Saved entries:
------------------------------------------------------------

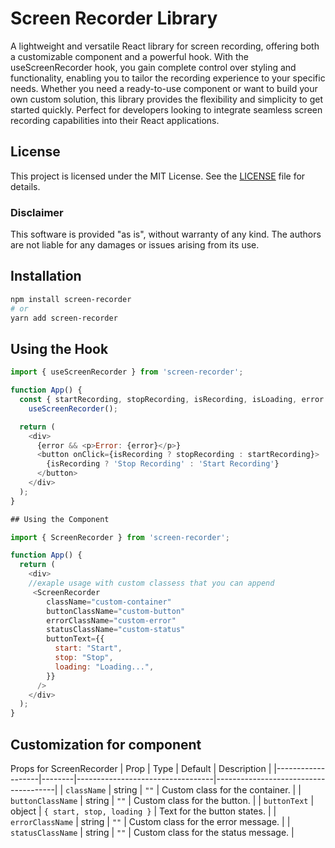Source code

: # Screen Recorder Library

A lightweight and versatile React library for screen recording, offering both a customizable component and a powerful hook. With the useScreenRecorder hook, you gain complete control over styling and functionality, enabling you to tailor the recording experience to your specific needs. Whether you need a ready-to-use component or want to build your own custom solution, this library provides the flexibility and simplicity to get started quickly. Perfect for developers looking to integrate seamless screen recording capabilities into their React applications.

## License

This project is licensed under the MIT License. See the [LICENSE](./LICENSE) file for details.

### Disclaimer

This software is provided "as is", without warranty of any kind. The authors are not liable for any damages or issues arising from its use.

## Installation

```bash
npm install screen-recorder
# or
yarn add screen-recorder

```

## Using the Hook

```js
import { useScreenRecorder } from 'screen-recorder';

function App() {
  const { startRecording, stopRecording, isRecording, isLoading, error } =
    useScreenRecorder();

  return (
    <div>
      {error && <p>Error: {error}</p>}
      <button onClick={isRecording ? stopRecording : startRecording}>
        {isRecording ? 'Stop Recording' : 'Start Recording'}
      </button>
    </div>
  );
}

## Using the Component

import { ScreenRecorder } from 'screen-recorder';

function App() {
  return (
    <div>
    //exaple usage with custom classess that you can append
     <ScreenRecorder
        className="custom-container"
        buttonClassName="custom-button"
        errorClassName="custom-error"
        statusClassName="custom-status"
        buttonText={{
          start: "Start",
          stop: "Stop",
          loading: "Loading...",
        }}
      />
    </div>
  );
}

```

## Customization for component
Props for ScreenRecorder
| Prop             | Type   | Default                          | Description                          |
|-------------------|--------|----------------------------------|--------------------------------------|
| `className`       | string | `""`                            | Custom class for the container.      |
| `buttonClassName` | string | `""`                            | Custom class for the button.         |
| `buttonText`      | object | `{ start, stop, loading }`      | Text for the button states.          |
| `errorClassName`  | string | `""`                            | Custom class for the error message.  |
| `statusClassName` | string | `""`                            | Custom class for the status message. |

------------------------------------------------------------

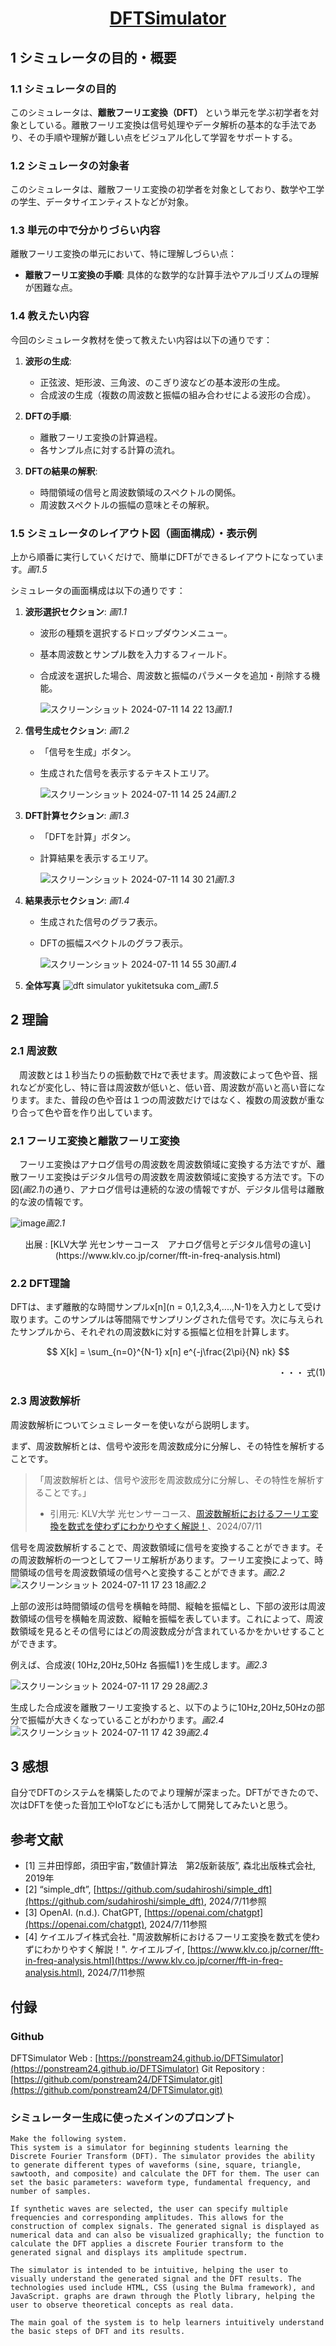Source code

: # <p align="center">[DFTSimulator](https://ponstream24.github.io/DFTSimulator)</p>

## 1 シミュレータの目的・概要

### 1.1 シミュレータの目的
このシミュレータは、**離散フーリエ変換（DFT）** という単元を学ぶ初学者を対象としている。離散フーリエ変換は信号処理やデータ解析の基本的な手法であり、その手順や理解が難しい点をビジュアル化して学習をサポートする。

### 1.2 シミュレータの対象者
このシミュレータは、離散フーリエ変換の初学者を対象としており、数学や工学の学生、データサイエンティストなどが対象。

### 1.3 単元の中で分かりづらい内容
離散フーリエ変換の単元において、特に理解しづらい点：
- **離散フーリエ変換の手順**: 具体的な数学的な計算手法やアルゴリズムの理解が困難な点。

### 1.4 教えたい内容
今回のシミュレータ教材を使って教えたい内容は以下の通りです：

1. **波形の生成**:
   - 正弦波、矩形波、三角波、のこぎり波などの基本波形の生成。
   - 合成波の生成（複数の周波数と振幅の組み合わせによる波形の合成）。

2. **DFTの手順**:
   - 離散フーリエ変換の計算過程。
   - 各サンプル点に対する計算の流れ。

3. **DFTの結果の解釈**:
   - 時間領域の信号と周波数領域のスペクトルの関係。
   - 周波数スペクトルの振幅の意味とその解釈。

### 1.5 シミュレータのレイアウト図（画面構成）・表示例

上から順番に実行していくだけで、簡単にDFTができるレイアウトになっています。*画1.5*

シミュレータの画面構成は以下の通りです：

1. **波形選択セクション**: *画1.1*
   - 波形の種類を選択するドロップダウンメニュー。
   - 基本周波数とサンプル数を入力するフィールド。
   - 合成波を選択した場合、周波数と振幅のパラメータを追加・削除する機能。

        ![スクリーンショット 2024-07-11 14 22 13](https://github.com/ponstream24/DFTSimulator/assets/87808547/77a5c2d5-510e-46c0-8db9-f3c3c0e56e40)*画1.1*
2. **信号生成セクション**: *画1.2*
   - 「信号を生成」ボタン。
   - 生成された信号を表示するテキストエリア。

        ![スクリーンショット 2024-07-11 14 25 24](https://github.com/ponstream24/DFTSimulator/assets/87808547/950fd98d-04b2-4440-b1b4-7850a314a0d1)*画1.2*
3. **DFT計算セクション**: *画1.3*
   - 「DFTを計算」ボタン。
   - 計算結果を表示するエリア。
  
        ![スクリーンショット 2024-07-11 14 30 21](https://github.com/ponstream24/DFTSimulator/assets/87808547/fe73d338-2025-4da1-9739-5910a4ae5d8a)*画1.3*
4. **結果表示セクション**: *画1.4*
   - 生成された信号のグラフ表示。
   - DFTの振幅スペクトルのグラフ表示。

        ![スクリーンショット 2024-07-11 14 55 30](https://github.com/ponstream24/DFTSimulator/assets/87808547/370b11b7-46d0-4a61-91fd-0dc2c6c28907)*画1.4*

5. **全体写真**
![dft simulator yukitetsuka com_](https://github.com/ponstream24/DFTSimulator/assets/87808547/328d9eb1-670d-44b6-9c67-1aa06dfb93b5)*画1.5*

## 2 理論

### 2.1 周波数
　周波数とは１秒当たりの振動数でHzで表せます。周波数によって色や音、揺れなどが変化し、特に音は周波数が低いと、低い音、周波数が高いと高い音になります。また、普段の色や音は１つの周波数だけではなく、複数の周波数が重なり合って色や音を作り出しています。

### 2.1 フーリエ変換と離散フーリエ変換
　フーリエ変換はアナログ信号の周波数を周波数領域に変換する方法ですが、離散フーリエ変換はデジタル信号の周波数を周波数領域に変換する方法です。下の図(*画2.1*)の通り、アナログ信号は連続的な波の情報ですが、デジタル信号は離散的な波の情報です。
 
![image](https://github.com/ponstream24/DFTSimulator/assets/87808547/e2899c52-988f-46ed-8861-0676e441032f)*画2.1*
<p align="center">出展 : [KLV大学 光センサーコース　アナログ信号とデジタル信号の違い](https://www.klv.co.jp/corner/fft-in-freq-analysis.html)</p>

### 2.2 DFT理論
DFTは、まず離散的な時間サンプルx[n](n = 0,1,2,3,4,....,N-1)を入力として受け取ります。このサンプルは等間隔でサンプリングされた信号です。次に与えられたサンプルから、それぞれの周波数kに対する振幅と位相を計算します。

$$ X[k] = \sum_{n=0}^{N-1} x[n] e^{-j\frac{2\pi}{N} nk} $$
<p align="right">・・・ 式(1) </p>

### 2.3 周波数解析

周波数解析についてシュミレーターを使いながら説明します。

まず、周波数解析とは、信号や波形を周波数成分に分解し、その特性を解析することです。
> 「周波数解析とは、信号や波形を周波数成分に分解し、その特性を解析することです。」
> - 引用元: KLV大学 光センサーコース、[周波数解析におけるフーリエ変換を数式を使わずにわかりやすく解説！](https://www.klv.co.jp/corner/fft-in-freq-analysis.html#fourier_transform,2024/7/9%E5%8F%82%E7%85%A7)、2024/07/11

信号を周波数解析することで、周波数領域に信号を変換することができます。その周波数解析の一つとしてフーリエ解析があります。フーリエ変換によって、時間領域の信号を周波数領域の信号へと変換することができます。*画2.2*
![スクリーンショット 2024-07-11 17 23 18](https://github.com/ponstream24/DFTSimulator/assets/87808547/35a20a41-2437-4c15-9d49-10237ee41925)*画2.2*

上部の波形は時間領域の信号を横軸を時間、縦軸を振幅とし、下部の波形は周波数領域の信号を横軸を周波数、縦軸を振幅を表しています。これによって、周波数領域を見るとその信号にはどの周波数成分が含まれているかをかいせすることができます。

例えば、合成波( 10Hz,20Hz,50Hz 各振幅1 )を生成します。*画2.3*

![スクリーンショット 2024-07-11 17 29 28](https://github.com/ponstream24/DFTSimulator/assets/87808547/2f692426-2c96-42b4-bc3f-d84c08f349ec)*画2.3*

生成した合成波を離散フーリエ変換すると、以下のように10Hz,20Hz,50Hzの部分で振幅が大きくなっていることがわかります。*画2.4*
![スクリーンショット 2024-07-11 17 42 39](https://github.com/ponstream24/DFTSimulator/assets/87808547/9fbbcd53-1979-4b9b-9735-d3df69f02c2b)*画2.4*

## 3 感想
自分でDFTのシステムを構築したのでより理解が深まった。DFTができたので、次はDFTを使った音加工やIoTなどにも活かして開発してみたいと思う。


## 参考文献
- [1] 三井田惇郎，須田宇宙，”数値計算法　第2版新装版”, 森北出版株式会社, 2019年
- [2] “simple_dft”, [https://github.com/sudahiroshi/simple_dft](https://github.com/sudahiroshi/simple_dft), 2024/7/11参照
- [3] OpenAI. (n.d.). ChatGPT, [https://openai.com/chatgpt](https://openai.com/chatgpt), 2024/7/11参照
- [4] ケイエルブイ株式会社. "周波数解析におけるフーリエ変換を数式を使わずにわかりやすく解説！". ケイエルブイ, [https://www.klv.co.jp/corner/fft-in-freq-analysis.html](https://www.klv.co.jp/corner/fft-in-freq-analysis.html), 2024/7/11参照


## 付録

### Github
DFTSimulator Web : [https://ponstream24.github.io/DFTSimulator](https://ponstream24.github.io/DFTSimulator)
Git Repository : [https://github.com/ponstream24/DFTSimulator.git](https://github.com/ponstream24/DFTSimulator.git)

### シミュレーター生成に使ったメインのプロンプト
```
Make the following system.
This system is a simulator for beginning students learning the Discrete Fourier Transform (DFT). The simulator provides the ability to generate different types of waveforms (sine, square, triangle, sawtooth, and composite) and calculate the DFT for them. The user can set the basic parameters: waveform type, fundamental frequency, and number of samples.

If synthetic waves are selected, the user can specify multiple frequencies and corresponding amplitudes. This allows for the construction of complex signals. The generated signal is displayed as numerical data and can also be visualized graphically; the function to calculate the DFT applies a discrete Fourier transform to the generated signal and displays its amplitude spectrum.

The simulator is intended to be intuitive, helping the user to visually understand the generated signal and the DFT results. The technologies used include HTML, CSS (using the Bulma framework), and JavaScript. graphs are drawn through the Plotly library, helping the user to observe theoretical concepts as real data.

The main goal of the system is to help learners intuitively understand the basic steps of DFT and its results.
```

------------------------------------------------------------

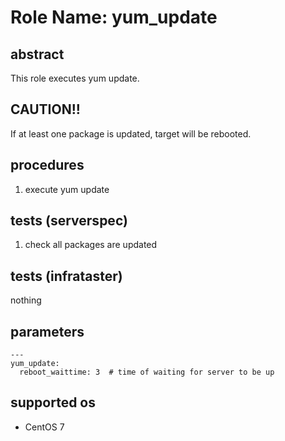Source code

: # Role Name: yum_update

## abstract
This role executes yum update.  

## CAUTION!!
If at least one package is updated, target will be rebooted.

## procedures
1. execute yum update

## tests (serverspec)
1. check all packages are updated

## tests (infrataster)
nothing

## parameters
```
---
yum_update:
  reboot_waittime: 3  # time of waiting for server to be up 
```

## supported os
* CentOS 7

------------------------------------------------------------

Now copy each line of the entries that mentions "周波数解析におけるフーリエ変換を数式を使わずにわかりやすく解説".

> - 引用元: KLV大学 光センサーコース、[周波数解析におけるフーリエ変換を数式を使わずにわかりやすく解説！](https://www.klv.co.jp/corner/fft-in-freq-analysis.html#fourier_transform,2024/7/9%E5%8F%82%E7%85%A7)、2024/07/11
- [4] ケイエルブイ株式会社. "周波数解析におけるフーリエ変換を数式を使わずにわかりやすく解説！". ケイエルブイ, [https://www.klv.co.jp/corner/fft-in-freq-analysis.html](https://www.klv.co.jp/corner/fft-in-freq-analysis.html), 2024/7/11参照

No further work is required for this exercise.